Yesterday I heard someone speaking who was very much opposed to the government being involved in any way in health care. He said “I don’t want some bureaucrat in Washington deciding whether I em entitled to the cost of a life-saving medical intervention.” Stated in just that way, his concern seemed legitimate enough. But what is the practical alternative? Having a clerk in a for-profit insurance company decide that his policy does not cover the life-saving intervention? Between the two scenarios there is no practical difference, for in either case needed health care is inaccessible to someone who lacks the funding to pay for it.

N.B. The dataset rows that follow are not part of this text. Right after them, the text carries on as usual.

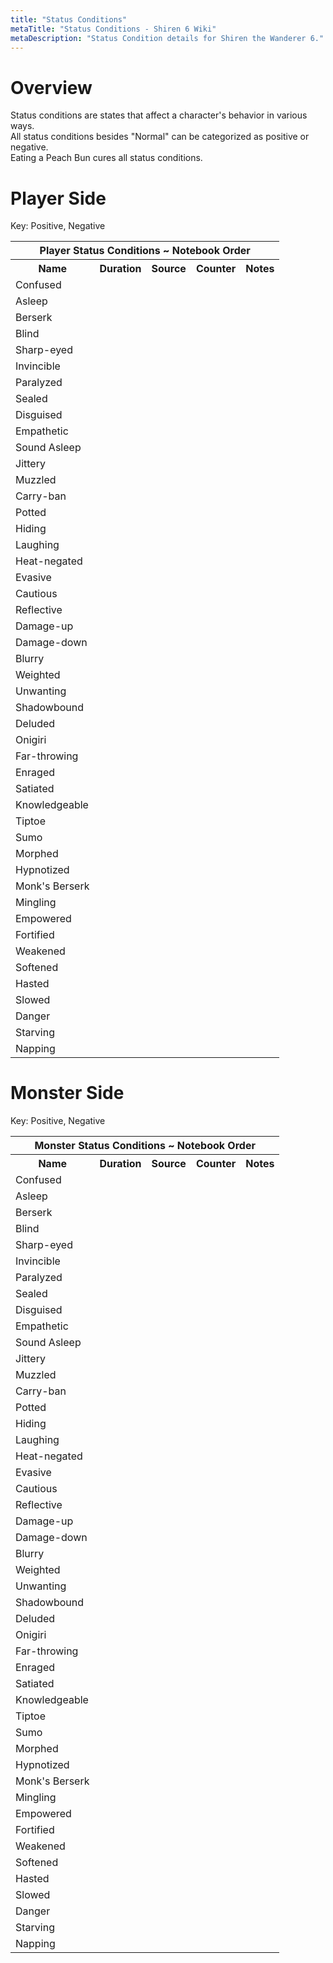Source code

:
 ```yaml
---
title: "Status Conditions"
metaTitle: "Status Conditions - Shiren 6 Wiki"
metaDescription: "Status Condition details for Shiren the Wanderer 6."
---
```


# Overview

Status conditions are states that affect a character's behavior in various ways.<br/>All status conditions besides "Normal" can be categorized as positive or negative.<br/>Eating a Peach Bun cures all status conditions.

# Player Side

Key: <span class="good">Positive</span>, <span class="bad">Negative</span>

<table class="pageLinksTable">
  <tr>
    <th colspan="6">Player Status Conditions ~ Notebook Order</th>
  </tr>
  <tr>
    <th>Name</th>
    <th>Duration</th>
    <th>Source</th>
    <th>Counter</th>
    <th>Notes</th>
  </tr>
  <tr>
    <td class="">Confused</td>
    <td></td>
    <td></td>
    <td></td>
    <td class="leftText"></td>
  </tr>
  <tr>
    <td class="">Asleep</td>
    <td></td>
    <td></td>
    <td></td>
    <td class="leftText"></td>
  </tr>
  <tr>
    <td class="">Berserk</td>
    <td></td>
    <td></td>
    <td></td>
    <td class="leftText"></td>
  </tr>
  <tr>
    <td class="">Blind</td>
    <td></td>
    <td></td>
    <td></td>
    <td class="leftText"></td>
  </tr>
  <tr>
    <td class="">Sharp-eyed</td>
    <td></td>
    <td></td>
    <td></td>
    <td class="leftText"></td>
  </tr>
  <tr>
    <td class="">Invincible</td>
    <td></td>
    <td></td>
    <td></td>
    <td class="leftText"></td>
  </tr>
  <tr>
    <td class="">Paralyzed</td>
    <td></td>
    <td></td>
    <td></td>
    <td class="leftText"></td>
  </tr>
  <tr>
    <td class="">Sealed</td>
    <td></td>
    <td></td>
    <td></td>
    <td class="leftText"></td>
  </tr>
  <tr>
    <td class="">Disguised</td>
    <td></td>
    <td></td>
    <td></td>
    <td class="leftText"></td>
  </tr>
  <tr>
    <td class="">Empathetic</td>
    <td></td>
    <td></td>
    <td></td>
    <td class="leftText"></td>
  </tr>
  <tr>
    <td class="">Sound Asleep</td>
    <td></td>
    <td></td>
    <td></td>
    <td class="leftText"></td>
  </tr>
  <tr>
    <td class="">Jittery</td>
    <td></td>
    <td></td>
    <td></td>
    <td class="leftText"></td>
  </tr>
  <tr>
    <td class="">Muzzled</td>
    <td></td>
    <td></td>
    <td></td>
    <td class="leftText"></td>
  </tr>
  <tr>
    <td class="">Carry-ban</td>
    <td></td>
    <td></td>
    <td></td>
    <td class="leftText"></td>
  </tr>
  <tr>
    <td class="">Potted</td>
    <td></td>
    <td></td>
    <td></td>
    <td class="leftText"></td>
  </tr>
  <tr>
    <td class="">Hiding</td>
    <td></td>
    <td></td>
    <td></td>
    <td class="leftText"></td>
  </tr>
  <tr>
    <td class="">Laughing</td>
    <td></td>
    <td></td>
    <td></td>
    <td class="leftText"></td>
  </tr>
  <tr>
    <td class="">Heat-negated</td>
    <td></td>
    <td></td>
    <td></td>
    <td class="leftText"></td>
  </tr>
  <tr>
    <td class="">Evasive</td>
    <td></td>
    <td></td>
    <td></td>
    <td class="leftText"></td>
  </tr>
  <tr>
    <td class="">Cautious</td>
    <td></td>
    <td></td>
    <td></td>
    <td class="leftText"></td>
  </tr>
  <tr>
    <td class="">Reflective</td>
    <td></td>
    <td></td>
    <td></td>
    <td class="leftText"></td>
  </tr>
  <tr>
    <td class="">Damage-up</td>
    <td></td>
    <td></td>
    <td></td>
    <td class="leftText"></td>
  </tr>
  <tr>
    <td class="">Damage-down</td>
    <td></td>
    <td></td>
    <td></td>
    <td class="leftText"></td>
  </tr>
  <tr>
    <td class="">Blurry</td>
    <td></td>
    <td></td>
    <td></td>
    <td class="leftText"></td>
  </tr>
  <tr>
    <td class="">Weighted</td>
    <td></td>
    <td></td>
    <td></td>
    <td class="leftText"></td>
  </tr>
  <tr>
    <td class="">Unwanting</td>
    <td></td>
    <td></td>
    <td></td>
    <td class="leftText"></td>
  </tr>
  <tr>
    <td class="">Shadowbound</td>
    <td></td>
    <td></td>
    <td></td>
    <td class="leftText"></td>
  </tr>
  <tr>
    <td class="">Deluded</td>
    <td></td>
    <td></td>
    <td></td>
    <td class="leftText"></td>
  </tr>
  <tr>
    <td class="">Onigiri</td>
    <td></td>
    <td></td>
    <td></td>
    <td class="leftText"></td>
  </tr>
  <tr>
    <td class="">Far-throwing</td>
    <td></td>
    <td></td>
    <td></td>
    <td class="leftText"></td>
  </tr>
  <tr>
    <td class="">Enraged</td>
    <td></td>
    <td></td>
    <td></td>
    <td class="leftText"></td>
  </tr>
  <tr>
    <td class="">Satiated</td>
    <td></td>
    <td></td>
    <td></td>
    <td class="leftText"></td>
  </tr>
  <tr>
    <td class="">Knowledgeable</td>
    <td></td>
    <td></td>
    <td></td>
    <td class="leftText"></td>
  </tr>
  <tr>
    <td class="">Tiptoe</td>
    <td></td>
    <td></td>
    <td></td>
    <td class="leftText"></td>
  </tr>
  <tr>
    <td class="">Sumo</td>
    <td></td>
    <td></td>
    <td></td>
    <td class="leftText"></td>
  </tr>
  <tr>
    <td class="">Morphed</td>
    <td></td>
    <td></td>
    <td></td>
    <td class="leftText"></td>
  </tr>
  <tr>
    <td class="">Hypnotized</td>
    <td></td>
    <td></td>
    <td></td>
    <td class="leftText"></td>
  </tr>
  <tr>
    <td class="">Monk's Berserk</td>
    <td></td>
    <td></td>
    <td></td>
    <td class="leftText"></td>
  </tr>
  <tr>
    <td class="">Mingling</td>
    <td></td>
    <td></td>
    <td></td>
    <td class="leftText"></td>
  </tr>
  <tr>
    <td class="">Empowered</td>
    <td></td>
    <td></td>
    <td></td>
    <td class="leftText"></td>
  </tr>
  <tr>
    <td class="">Fortified</td>
    <td></td>
    <td></td>
    <td></td>
    <td class="leftText"></td>
  </tr>
  <tr>
    <td class="">Weakened</td>
    <td></td>
    <td></td>
    <td></td>
    <td class="leftText"></td>
  </tr>
  <tr>
    <td class="">Softened</td>
    <td></td>
    <td></td>
    <td></td>
    <td class="leftText"></td>
  </tr>
  <tr>
    <td class="">Hasted</td>
    <td></td>
    <td></td>
    <td></td>
    <td class="leftText"></td>
  </tr>
  <tr>
    <td class="">Slowed</td>
    <td></td>
    <td></td>
    <td></td>
    <td class="leftText"></td>
  </tr>
  <tr>
    <td class="">Danger</td>
    <td></td>
    <td></td>
    <td></td>
    <td class="leftText"></td>
  </tr>
  <tr>
    <td class="">Starving</td>
    <td></td>
    <td></td>
    <td></td>
    <td class="leftText"></td>
  </tr>
  <tr>
    <td class="">Napping</td>
    <td></td>
    <td></td>
    <td></td>
    <td class="leftText"></td>
  </tr>
</table>

# Monster Side

Key: <span class="good">Positive</span>, <span class="bad">Negative</span>

<table class="pageLinksTable">
  <tr>
    <th colspan="6">Monster Status Conditions ~ Notebook Order</th>
  </tr>
  <tr>
    <th>Name</th>
    <th>Duration</th>
    <th>Source</th>
    <th>Counter</th>
    <th>Notes</th>
  </tr>
  <tr>
    <td class="">Confused</td>
    <td></td>
    <td></td>
    <td></td>
    <td class="leftText"></td>
  </tr>
  <tr>
    <td class="">Asleep</td>
    <td></td>
    <td></td>
    <td></td>
    <td class="leftText"></td>
  </tr>
  <tr>
    <td class="">Berserk</td>
    <td></td>
    <td></td>
    <td></td>
    <td class="leftText"></td>
  </tr>
  <tr>
    <td class="">Blind</td>
    <td></td>
    <td></td>
    <td></td>
    <td class="leftText"></td>
  </tr>
  <tr>
    <td class="">Sharp-eyed</td>
    <td></td>
    <td></td>
    <td></td>
    <td class="leftText"></td>
  </tr>
  <tr>
    <td class="">Invincible</td>
    <td></td>
    <td></td>
    <td></td>
    <td class="leftText"></td>
  </tr>
  <tr>
    <td class="">Paralyzed</td>
    <td></td>
    <td></td>
    <td></td>
    <td class="leftText"></td>
  </tr>
  <tr>
    <td class="">Sealed</td>
    <td></td>
    <td></td>
    <td></td>
    <td class="leftText"></td>
  </tr>
  <tr>
    <td class="">Disguised</td>
    <td></td>
    <td></td>
    <td></td>
    <td class="leftText"></td>
  </tr>
  <tr>
    <td class="">Empathetic</td>
    <td></td>
    <td></td>
    <td></td>
    <td class="leftText"></td>
  </tr>
  <tr>
    <td class="">Sound Asleep</td>
    <td></td>
    <td></td>
    <td></td>
    <td class="leftText"></td>
  </tr>
  <tr>
    <td class="">Jittery</td>
    <td></td>
    <td></td>
    <td></td>
    <td class="leftText"></td>
  </tr>
  <tr>
    <td class="">Muzzled</td>
    <td></td>
    <td></td>
    <td></td>
    <td class="leftText"></td>
  </tr>
  <tr>
    <td class="">Carry-ban</td>
    <td></td>
    <td></td>
    <td></td>
    <td class="leftText"></td>
  </tr>
  <tr>
    <td class="">Potted</td>
    <td></td>
    <td></td>
    <td></td>
    <td class="leftText"></td>
  </tr>
  <tr>
    <td class="">Hiding</td>
    <td></td>
    <td></td>
    <td></td>
    <td class="leftText"></td>
  </tr>
  <tr>
    <td class="">Laughing</td>
    <td></td>
    <td></td>
    <td></td>
    <td class="leftText"></td>
  </tr>
  <tr>
    <td class="">Heat-negated</td>
    <td></td>
    <td></td>
    <td></td>
    <td class="leftText"></td>
  </tr>
  <tr>
    <td class="">Evasive</td>
    <td></td>
    <td></td>
    <td></td>
    <td class="leftText"></td>
  </tr>
  <tr>
    <td class="">Cautious</td>
    <td></td>
    <td></td>
    <td></td>
    <td class="leftText"></td>
  </tr>
  <tr>
    <td class="">Reflective</td>
    <td></td>
    <td></td>
    <td></td>
    <td class="leftText"></td>
  </tr>
  <tr>
    <td class="">Damage-up</td>
    <td></td>
    <td></td>
    <td></td>
    <td class="leftText"></td>
  </tr>
  <tr>
    <td class="">Damage-down</td>
    <td></td>
    <td></td>
    <td></td>
    <td class="leftText"></td>
  </tr>
  <tr>
    <td class="">Blurry</td>
    <td></td>
    <td></td>
    <td></td>
    <td class="leftText"></td>
  </tr>
  <tr>
    <td class="">Weighted</td>
    <td></td>
    <td></td>
    <td></td>
    <td class="leftText"></td>
  </tr>
  <tr>
    <td class="">Unwanting</td>
    <td></td>
    <td></td>
    <td></td>
    <td class="leftText"></td>
  </tr>
  <tr>
    <td class="">Shadowbound</td>
    <td></td>
    <td></td>
    <td></td>
    <td class="leftText"></td>
  </tr>
  <tr>
    <td class="">Deluded</td>
    <td></td>
    <td></td>
    <td></td>
    <td class="leftText"></td>
  </tr>
  <tr>
    <td class="">Onigiri</td>
    <td></td>
    <td></td>
    <td></td>
    <td class="leftText"></td>
  </tr>
  <tr>
    <td class="">Far-throwing</td>
    <td></td>
    <td></td>
    <td></td>
    <td class="leftText"></td>
  </tr>
  <tr>
    <td class="">Enraged</td>
    <td></td>
    <td></td>
    <td></td>
    <td class="leftText"></td>
  </tr>
  <tr>
    <td class="">Satiated</td>
    <td></td>
    <td></td>
    <td></td>
    <td class="leftText"></td>
  </tr>
  <tr>
    <td class="">Knowledgeable</td>
    <td></td>
    <td></td>
    <td></td>
    <td class="leftText"></td>
  </tr>
  <tr>
    <td class="">Tiptoe</td>
    <td></td>
    <td></td>
    <td></td>
    <td class="leftText"></td>
  </tr>
  <tr>
    <td class="">Sumo</td>
    <td></td>
    <td></td>
    <td></td>
    <td class="leftText"></td>
  </tr>
  <tr>
    <td class="">Morphed</td>
    <td></td>
    <td></td>
    <td></td>
    <td class="leftText"></td>
  </tr>
  <tr>
    <td class="">Hypnotized</td>
    <td></td>
    <td></td>
    <td></td>
    <td class="leftText"></td>
  </tr>
  <tr>
    <td class="">Monk's Berserk</td>
    <td></td>
    <td></td>
    <td></td>
    <td class="leftText"></td>
  </tr>
  <tr>
    <td class="">Mingling</td>
    <td></td>
    <td></td>
    <td></td>
    <td class="leftText"></td>
  </tr>
  <tr>
    <td class="">Empowered</td>
    <td></td>
    <td></td>
    <td></td>
    <td class="leftText"></td>
  </tr>
  <tr>
    <td class="">Fortified</td>
    <td></td>
    <td></td>
    <td></td>
    <td class="leftText"></td>
  </tr>
  <tr>
    <td class="">Weakened</td>
    <td></td>
    <td></td>
    <td></td>
    <td class="leftText"></td>
  </tr>
  <tr>
    <td class="">Softened</td>
    <td></td>
    <td></td>
    <td></td>
    <td class="leftText"></td>
  </tr>
  <tr>
    <td class="">Hasted</td>
    <td></td>
    <td></td>
    <td></td>
    <td class="leftText"></td>
  </tr>
  <tr>
    <td class="">Slowed</td>
    <td></td>
    <td></td>
    <td></td>
    <td class="leftText"></td>
  </tr>
  <tr>
    <td class="">Danger</td>
    <td></td>
    <td></td>
    <td></td>
    <td class="leftText"></td>
  </tr>
  <tr>
    <td class="">Starving</td>
    <td></td>
    <td></td>
    <td></td>
    <td class="leftText"></td>
  </tr>
  <tr>
    <td class="">Napping</td>
    <td></td>
    <td></td>
    <td></td>
    <td class="leftText"></td>
  </tr>
</table>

And yet to the person expressing that fear, the worry about government interference is legitimate. He believes it in part because so many people can be heard expressing the same fear. And so many people are expressing the same fear, because there are people who are very well paid to come up with ways of saying things that will persuade people to believe that some products are necessary to happiness, that some policies will lead to disaster while others will lead to success, that one political party is more inclined to listen to “the people” as opposed to billionaires (who are also people, but people who have far more votes than the rest of us, because they can buy them in various legal and illegal ways). There are, in other words, people whose livelihood depends on making other people believe things that are at best questionable and at worst downright false.
The best antidote against questionable beliefs is the habit of asking questions. And the habit of asking questions depends on cultivating the will to question. Being willing to question depends on being willing not to believe. I have found that being willing not to believe works well for me. Indeed, I have found it serves well as the cornerstone of a spiritual practice. Whether willing oneself not to believe will also work for others is something that only others can decide by trying it.